(Records excerpted from a collection)
☆ ☆ ☆ ☆ ☆ ☆ ☆

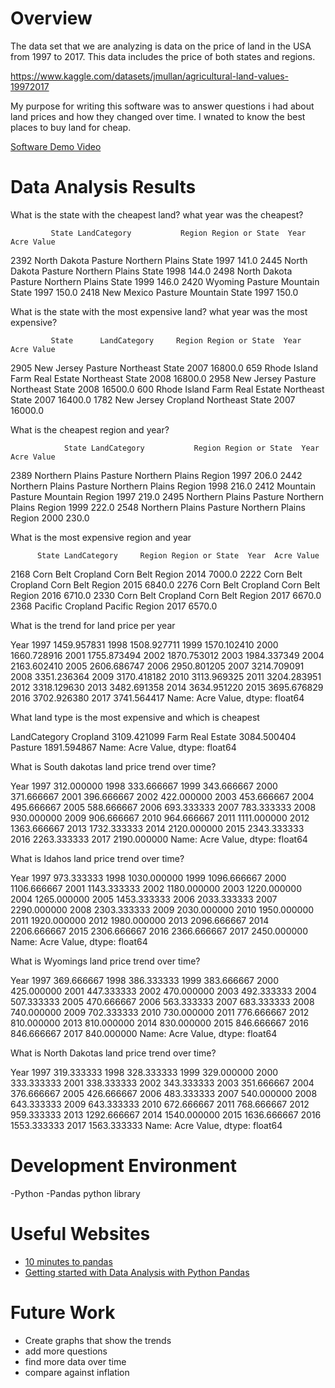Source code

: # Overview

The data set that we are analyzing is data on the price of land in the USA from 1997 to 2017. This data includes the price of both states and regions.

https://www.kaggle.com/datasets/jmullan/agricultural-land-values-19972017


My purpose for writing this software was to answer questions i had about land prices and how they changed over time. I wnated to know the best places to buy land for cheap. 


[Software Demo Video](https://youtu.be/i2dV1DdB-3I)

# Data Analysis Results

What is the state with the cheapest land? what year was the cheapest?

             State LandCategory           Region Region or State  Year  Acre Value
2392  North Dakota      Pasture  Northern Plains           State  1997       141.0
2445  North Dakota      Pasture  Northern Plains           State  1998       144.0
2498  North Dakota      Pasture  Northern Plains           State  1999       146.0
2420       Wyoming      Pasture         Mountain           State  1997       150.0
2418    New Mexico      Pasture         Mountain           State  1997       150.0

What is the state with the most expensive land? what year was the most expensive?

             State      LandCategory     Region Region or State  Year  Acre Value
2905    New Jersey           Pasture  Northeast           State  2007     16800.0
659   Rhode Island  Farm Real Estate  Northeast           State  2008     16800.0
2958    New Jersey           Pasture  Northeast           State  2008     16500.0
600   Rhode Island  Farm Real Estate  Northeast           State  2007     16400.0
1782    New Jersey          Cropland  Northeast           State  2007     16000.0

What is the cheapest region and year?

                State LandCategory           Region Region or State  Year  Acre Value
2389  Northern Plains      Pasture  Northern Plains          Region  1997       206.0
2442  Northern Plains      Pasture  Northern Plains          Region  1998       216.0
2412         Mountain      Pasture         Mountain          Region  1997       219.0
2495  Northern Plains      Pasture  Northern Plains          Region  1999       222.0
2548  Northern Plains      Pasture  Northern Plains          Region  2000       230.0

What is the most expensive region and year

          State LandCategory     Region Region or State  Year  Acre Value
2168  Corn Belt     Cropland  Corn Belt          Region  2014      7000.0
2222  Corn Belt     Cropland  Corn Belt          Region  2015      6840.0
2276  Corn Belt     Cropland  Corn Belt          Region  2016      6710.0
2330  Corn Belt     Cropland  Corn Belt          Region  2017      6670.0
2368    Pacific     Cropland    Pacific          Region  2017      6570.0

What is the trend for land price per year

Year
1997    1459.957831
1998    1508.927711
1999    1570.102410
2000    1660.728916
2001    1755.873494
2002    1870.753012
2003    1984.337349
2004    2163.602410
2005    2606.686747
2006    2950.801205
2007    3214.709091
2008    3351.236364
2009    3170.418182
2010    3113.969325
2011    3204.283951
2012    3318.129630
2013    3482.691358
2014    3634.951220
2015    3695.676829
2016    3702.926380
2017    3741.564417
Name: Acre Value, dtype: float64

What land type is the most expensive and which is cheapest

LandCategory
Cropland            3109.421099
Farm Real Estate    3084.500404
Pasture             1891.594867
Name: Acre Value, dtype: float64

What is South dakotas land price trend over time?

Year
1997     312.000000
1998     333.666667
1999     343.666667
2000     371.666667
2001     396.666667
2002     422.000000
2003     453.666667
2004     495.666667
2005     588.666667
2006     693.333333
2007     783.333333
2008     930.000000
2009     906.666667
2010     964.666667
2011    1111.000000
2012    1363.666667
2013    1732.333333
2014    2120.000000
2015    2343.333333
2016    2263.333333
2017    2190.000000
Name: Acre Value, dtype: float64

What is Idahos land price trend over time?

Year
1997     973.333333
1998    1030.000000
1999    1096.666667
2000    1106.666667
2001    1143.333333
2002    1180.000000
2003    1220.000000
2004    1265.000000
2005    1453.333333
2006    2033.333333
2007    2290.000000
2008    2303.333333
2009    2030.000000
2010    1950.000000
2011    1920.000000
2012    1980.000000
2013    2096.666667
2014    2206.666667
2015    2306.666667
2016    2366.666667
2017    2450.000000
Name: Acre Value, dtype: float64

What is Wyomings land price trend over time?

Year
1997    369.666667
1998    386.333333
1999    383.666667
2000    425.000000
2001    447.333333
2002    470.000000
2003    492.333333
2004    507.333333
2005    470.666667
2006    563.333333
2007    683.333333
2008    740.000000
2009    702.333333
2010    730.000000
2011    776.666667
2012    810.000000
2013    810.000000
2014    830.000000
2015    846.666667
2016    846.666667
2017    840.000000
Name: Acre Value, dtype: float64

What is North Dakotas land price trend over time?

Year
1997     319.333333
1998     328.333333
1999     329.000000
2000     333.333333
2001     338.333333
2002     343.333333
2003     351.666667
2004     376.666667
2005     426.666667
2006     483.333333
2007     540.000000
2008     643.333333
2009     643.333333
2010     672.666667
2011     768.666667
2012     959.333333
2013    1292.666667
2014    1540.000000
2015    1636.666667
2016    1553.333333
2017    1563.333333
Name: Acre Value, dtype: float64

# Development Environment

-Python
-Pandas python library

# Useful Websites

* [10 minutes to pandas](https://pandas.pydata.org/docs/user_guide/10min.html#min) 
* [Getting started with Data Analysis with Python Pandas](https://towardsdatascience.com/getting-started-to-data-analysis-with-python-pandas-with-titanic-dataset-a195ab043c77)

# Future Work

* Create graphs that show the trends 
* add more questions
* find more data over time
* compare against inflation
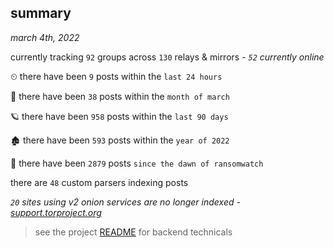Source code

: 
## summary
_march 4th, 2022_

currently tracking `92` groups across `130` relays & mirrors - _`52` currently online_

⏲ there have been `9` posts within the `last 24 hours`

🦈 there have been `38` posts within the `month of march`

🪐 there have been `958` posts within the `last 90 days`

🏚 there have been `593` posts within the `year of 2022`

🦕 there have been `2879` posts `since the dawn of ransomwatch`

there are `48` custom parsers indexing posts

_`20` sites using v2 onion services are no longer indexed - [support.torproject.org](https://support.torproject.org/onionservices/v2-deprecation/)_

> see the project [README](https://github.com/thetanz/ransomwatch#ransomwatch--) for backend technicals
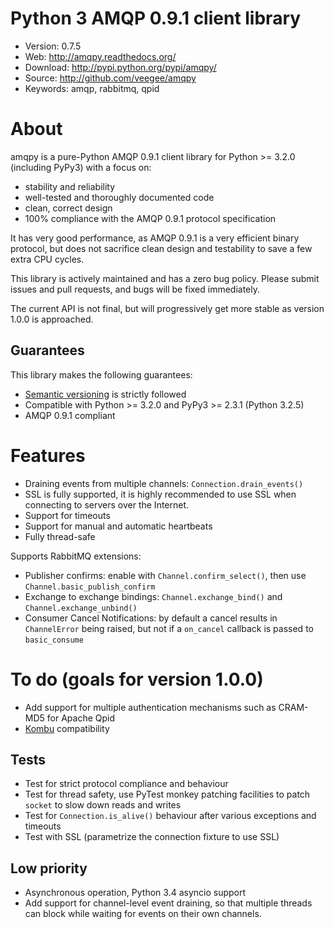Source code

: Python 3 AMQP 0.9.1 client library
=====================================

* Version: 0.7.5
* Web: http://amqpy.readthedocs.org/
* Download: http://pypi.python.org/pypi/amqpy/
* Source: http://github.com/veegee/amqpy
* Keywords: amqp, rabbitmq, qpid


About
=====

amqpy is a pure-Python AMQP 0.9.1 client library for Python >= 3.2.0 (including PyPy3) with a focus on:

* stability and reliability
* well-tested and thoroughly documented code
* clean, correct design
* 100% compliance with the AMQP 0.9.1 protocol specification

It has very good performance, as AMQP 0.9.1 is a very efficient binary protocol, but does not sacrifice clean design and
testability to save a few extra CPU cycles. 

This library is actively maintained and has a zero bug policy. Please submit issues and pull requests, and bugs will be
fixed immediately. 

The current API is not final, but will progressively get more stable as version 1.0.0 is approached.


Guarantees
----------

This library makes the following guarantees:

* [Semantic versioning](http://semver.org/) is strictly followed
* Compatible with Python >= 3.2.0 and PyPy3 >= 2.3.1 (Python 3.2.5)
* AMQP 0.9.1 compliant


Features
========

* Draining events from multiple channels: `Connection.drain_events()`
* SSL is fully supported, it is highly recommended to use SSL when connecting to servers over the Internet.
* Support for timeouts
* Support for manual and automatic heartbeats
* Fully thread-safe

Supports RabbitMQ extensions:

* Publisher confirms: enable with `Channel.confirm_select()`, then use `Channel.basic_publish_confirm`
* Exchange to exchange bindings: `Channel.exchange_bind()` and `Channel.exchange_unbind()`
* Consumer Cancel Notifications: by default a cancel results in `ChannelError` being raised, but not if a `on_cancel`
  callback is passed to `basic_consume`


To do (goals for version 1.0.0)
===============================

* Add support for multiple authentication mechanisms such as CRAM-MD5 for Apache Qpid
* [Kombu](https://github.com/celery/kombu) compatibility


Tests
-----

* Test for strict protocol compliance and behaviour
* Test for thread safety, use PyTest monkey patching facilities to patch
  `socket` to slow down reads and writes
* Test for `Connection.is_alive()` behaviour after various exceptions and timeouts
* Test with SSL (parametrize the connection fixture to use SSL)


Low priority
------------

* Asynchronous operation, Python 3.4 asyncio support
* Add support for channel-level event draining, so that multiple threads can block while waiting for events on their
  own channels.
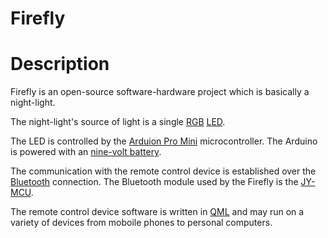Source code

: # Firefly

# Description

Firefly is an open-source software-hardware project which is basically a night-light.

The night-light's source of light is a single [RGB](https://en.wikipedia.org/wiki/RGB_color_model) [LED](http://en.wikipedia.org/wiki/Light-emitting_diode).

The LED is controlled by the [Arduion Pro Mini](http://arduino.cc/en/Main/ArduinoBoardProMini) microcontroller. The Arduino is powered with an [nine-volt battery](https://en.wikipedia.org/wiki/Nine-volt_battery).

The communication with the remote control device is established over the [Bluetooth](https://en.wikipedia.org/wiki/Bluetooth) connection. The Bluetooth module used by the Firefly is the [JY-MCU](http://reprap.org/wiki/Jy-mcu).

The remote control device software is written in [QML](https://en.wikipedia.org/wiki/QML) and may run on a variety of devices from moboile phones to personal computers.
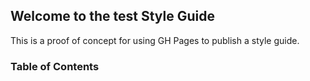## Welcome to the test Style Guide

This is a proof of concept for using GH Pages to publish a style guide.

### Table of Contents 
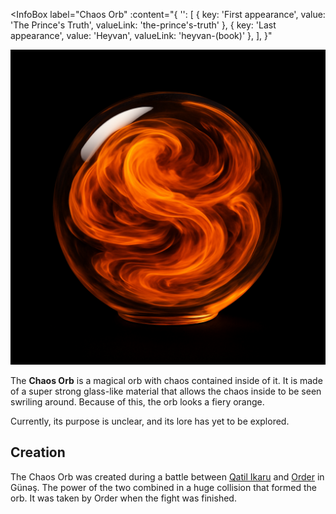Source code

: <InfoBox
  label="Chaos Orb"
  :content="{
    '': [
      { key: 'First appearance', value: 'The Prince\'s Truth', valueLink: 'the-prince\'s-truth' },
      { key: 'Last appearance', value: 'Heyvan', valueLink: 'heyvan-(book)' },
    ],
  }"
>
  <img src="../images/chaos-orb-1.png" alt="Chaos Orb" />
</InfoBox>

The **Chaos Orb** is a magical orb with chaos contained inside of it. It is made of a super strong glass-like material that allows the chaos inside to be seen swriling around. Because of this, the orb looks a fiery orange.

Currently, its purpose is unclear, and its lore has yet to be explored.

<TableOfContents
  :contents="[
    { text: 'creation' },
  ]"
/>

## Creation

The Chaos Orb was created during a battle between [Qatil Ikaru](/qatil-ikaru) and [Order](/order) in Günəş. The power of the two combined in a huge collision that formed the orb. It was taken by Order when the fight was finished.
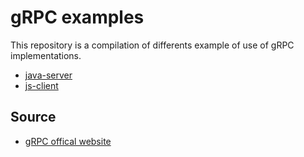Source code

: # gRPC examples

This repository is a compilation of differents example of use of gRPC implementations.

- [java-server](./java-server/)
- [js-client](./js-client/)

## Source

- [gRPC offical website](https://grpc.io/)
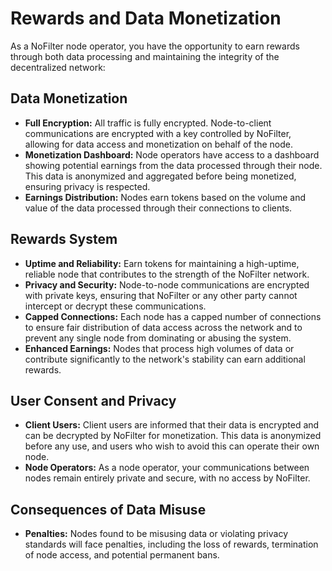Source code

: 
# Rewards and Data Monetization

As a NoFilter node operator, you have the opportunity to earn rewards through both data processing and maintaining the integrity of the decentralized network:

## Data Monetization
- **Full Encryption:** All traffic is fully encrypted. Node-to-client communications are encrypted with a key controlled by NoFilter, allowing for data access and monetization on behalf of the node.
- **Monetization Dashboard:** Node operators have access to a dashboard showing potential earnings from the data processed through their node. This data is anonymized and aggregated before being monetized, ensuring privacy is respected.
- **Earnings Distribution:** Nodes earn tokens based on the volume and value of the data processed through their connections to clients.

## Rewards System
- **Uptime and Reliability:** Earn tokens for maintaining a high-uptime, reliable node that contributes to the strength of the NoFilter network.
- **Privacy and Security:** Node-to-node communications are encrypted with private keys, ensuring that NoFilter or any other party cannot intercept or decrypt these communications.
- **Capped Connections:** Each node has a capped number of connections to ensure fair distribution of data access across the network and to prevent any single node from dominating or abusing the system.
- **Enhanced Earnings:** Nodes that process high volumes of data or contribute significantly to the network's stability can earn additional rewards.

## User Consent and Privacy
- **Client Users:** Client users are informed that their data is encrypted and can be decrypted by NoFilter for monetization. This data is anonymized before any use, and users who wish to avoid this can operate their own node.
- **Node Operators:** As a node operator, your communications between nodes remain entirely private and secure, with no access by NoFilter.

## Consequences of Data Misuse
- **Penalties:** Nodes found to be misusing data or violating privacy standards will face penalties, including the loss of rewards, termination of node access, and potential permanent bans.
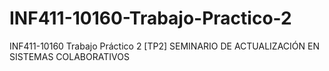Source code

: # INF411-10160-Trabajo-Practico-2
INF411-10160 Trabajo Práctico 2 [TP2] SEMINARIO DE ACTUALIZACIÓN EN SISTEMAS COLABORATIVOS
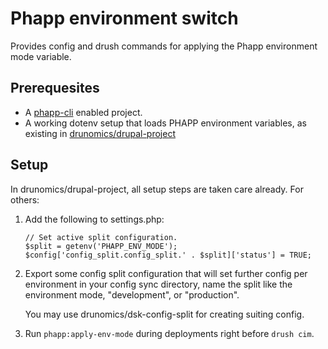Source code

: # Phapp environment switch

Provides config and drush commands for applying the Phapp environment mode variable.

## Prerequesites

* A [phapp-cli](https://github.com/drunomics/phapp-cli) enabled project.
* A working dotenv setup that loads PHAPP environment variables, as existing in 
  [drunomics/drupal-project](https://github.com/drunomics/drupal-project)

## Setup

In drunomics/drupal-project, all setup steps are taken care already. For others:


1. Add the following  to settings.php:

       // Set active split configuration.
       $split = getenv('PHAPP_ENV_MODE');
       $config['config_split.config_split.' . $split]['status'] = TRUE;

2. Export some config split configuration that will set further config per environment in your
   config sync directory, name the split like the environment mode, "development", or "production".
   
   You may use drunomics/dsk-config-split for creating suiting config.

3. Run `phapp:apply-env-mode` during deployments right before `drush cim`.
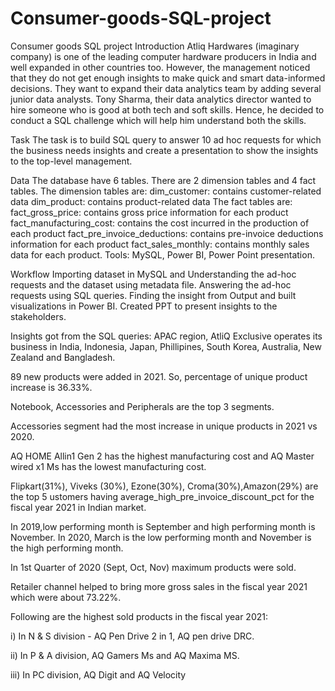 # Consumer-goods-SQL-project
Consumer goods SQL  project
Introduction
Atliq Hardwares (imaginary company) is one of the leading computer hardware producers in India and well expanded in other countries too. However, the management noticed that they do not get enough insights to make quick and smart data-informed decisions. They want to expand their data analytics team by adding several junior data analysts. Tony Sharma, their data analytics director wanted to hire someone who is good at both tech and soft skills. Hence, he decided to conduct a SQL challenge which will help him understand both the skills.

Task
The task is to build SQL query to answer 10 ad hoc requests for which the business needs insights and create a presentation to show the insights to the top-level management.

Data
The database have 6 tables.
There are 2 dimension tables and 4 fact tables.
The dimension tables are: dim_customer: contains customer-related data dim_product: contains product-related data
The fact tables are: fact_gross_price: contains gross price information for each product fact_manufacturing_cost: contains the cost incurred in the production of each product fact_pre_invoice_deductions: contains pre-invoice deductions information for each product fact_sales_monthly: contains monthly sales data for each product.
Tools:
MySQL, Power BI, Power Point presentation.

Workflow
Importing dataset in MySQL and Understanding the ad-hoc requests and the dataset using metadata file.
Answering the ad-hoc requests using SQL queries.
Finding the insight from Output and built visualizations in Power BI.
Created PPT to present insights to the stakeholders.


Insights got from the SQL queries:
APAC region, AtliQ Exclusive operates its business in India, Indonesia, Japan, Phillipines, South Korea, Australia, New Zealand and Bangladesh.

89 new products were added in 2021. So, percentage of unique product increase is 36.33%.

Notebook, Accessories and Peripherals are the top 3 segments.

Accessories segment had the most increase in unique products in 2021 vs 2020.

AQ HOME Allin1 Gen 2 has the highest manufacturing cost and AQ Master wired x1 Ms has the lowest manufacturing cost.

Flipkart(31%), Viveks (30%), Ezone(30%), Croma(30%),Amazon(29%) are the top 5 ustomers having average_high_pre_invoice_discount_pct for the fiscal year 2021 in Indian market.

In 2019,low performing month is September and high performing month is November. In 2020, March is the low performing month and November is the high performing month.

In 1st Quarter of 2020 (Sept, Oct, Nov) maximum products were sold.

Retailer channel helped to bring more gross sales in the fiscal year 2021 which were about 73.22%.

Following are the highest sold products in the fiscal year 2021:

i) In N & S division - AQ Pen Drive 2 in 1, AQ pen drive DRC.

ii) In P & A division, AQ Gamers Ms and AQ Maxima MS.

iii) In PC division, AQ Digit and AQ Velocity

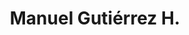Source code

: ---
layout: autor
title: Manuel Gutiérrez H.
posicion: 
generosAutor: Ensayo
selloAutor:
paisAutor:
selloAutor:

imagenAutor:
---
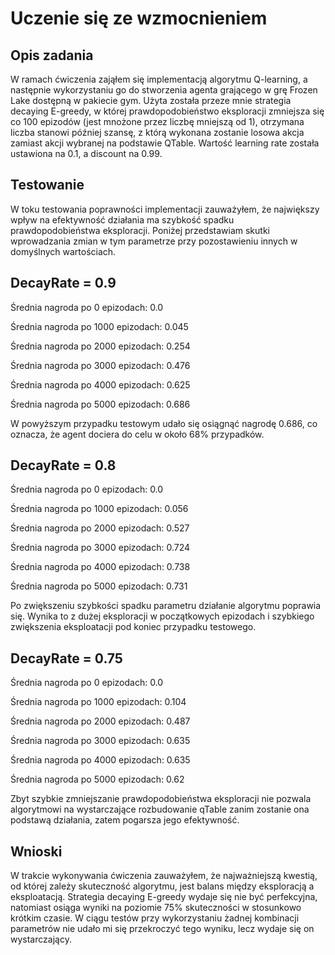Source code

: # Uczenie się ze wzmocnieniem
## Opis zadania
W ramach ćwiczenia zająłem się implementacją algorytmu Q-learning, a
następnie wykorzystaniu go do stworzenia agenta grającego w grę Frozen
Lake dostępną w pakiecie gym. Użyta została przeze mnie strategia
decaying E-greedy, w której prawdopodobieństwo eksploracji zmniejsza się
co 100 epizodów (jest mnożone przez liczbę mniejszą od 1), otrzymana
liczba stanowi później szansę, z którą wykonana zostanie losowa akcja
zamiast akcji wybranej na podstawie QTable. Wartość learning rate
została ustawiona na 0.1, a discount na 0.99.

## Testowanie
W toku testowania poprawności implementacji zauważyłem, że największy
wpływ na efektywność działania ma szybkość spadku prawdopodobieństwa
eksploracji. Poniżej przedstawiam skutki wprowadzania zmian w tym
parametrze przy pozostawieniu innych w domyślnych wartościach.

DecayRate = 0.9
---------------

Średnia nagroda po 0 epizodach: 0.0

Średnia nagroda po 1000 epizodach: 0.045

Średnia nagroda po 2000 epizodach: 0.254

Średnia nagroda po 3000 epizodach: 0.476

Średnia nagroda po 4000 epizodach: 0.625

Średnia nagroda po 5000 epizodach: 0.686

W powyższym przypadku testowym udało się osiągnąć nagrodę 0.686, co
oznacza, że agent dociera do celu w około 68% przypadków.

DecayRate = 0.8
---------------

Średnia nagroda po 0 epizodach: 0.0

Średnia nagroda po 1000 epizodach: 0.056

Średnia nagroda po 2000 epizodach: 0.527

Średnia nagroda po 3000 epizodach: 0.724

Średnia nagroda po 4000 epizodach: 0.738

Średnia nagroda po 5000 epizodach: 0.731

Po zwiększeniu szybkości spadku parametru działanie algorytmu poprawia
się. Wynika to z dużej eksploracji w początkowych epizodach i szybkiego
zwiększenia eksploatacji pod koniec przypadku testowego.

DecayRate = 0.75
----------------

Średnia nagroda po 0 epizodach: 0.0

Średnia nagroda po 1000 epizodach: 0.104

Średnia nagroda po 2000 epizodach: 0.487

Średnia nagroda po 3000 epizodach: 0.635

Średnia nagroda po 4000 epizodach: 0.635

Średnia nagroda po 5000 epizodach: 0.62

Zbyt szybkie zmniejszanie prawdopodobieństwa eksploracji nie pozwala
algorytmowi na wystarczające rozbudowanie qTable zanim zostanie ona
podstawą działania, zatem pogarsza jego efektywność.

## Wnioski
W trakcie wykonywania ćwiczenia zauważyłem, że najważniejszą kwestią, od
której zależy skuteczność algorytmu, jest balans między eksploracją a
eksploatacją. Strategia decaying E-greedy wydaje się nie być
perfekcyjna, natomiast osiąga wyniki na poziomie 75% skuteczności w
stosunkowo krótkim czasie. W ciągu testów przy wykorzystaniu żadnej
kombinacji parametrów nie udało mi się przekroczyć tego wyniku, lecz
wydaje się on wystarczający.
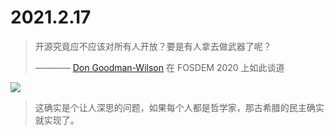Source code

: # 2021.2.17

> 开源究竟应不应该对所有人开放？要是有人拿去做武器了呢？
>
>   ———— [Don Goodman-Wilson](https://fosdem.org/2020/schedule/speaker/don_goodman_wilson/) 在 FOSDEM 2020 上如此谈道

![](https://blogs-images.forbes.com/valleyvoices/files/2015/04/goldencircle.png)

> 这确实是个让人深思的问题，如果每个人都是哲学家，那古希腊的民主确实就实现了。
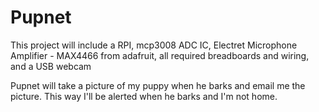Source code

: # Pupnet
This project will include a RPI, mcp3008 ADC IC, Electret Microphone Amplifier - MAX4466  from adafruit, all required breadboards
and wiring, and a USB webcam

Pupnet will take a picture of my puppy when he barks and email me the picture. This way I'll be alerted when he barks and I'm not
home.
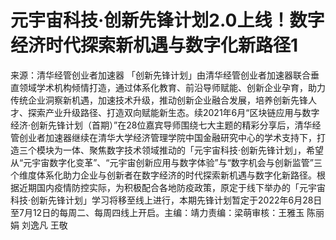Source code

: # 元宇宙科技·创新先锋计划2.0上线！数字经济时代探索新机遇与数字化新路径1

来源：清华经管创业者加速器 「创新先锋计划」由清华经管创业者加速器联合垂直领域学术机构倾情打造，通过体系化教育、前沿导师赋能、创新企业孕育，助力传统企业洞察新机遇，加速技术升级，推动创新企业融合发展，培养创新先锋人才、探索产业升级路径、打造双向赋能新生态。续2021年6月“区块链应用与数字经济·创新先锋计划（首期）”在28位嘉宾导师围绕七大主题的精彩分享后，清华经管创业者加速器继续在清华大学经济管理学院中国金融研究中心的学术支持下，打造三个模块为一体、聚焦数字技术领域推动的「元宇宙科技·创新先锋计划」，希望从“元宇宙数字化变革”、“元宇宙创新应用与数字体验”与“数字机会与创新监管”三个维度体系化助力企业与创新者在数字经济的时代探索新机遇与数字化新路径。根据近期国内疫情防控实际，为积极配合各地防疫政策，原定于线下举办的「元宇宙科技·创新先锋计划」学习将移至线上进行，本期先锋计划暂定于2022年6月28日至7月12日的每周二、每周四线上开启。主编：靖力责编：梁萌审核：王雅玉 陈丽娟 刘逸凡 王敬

☆ ☆ ☆ ☆ ☆ ☆ ☆

- **What the task requires**
Give back exactly the lines above starting at the line where "89 new products" appears and ending at the line where "Accessories segment had" appears, both included, with no other lines.

- **Output of the exercise**
89 new products were added in 2021. So, percentage of unique product increase is 36.33%.

Notebook, Accessories and Peripherals are the top 3 segments.

Accessories segment had the most increase in unique products in 2021 vs 2020.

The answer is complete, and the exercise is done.